▶ **Directions**
Return the lines below exactly, starting with the line that contains "- ContentBlock: 内容块（text/tool_use/tool_result）" and stopping after the last line.

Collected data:

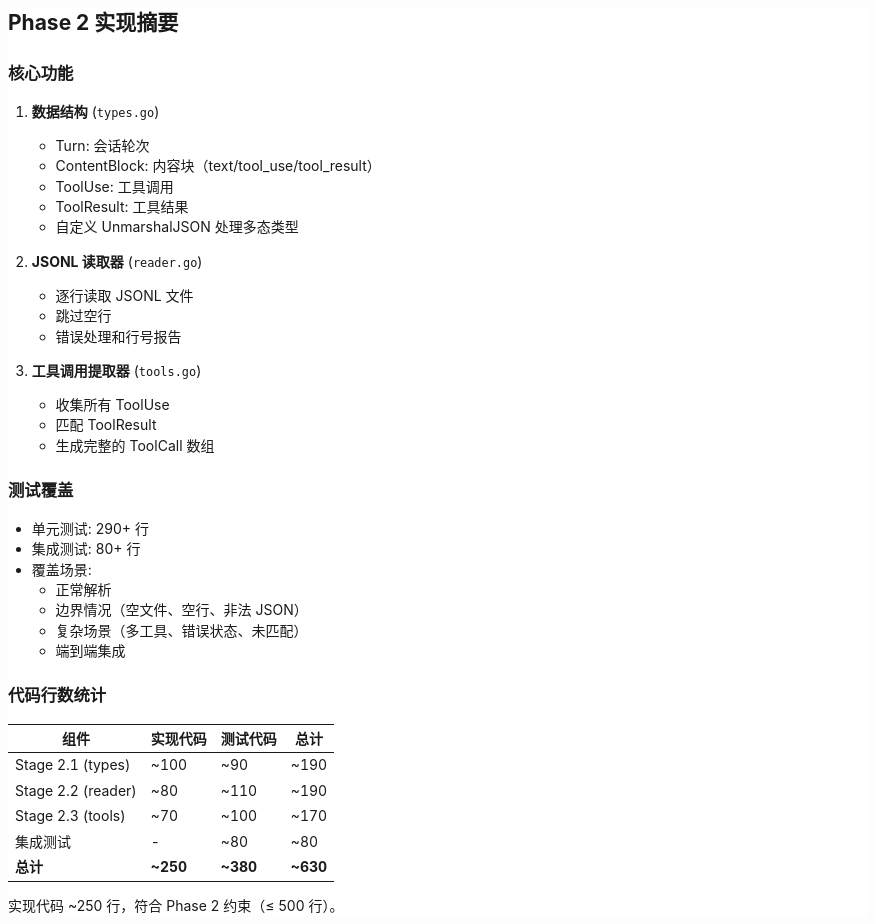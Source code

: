 
## Phase 2 实现摘要

### 核心功能

1. **数据结构** (`types.go`)
   - Turn: 会话轮次
   - ContentBlock: 内容块（text/tool_use/tool_result）
   - ToolUse: 工具调用
   - ToolResult: 工具结果
   - 自定义 UnmarshalJSON 处理多态类型

2. **JSONL 读取器** (`reader.go`)
   - 逐行读取 JSONL 文件
   - 跳过空行
   - 错误处理和行号报告

3. **工具调用提取器** (`tools.go`)
   - 收集所有 ToolUse
   - 匹配 ToolResult
   - 生成完整的 ToolCall 数组

### 测试覆盖

- 单元测试: 290+ 行
- 集成测试: 80+ 行
- 覆盖场景:
  - 正常解析
  - 边界情况（空文件、空行、非法 JSON）
  - 复杂场景（多工具、错误状态、未匹配）
  - 端到端集成

### 代码行数统计

| 组件 | 实现代码 | 测试代码 | 总计 |
|------|---------|---------|------|
| Stage 2.1 (types) | ~100 | ~90 | ~190 |
| Stage 2.2 (reader) | ~80 | ~110 | ~190 |
| Stage 2.3 (tools) | ~70 | ~100 | ~170 |
| 集成测试 | - | ~80 | ~80 |
| **总计** | **~250** | **~380** | **~630** |

实现代码 ~250 行，符合 Phase 2 约束（≤ 500 行）。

▶ **Response**
   - ContentBlock: 内容块（text/tool_use/tool_result）
   - ToolUse: 工具调用
   - ToolResult: 工具结果
   - 自定义 UnmarshalJSON 处理多态类型

2. **JSONL 读取器** (`reader.go`)
   - 逐行读取 JSONL 文件
   - 跳过空行
   - 错误处理和行号报告

3. **工具调用提取器** (`tools.go`)
   - 收集所有 ToolUse
   - 匹配 ToolResult
   - 生成完整的 ToolCall 数组

### 测试覆盖

- 单元测试: 290+ 行
- 集成测试: 80+ 行
- 覆盖场景:
  - 正常解析
  - 边界情况（空文件、空行、非法 JSON）
  - 复杂场景（多工具、错误状态、未匹配）
  - 端到端集成

### 代码行数统计

| 组件 | 实现代码 | 测试代码 | 总计 |
|------|---------|---------|------|
| Stage 2.1 (types) | ~100 | ~90 | ~190 |
| Stage 2.2 (reader) | ~80 | ~110 | ~190 |
| Stage 2.3 (tools) | ~70 | ~100 | ~170 |
| 集成测试 | - | ~80 | ~80 |
| **总计** | **~250** | **~380** | **~630** |

实现代码 ~250 行，符合 Phase 2 约束（≤ 500 行）。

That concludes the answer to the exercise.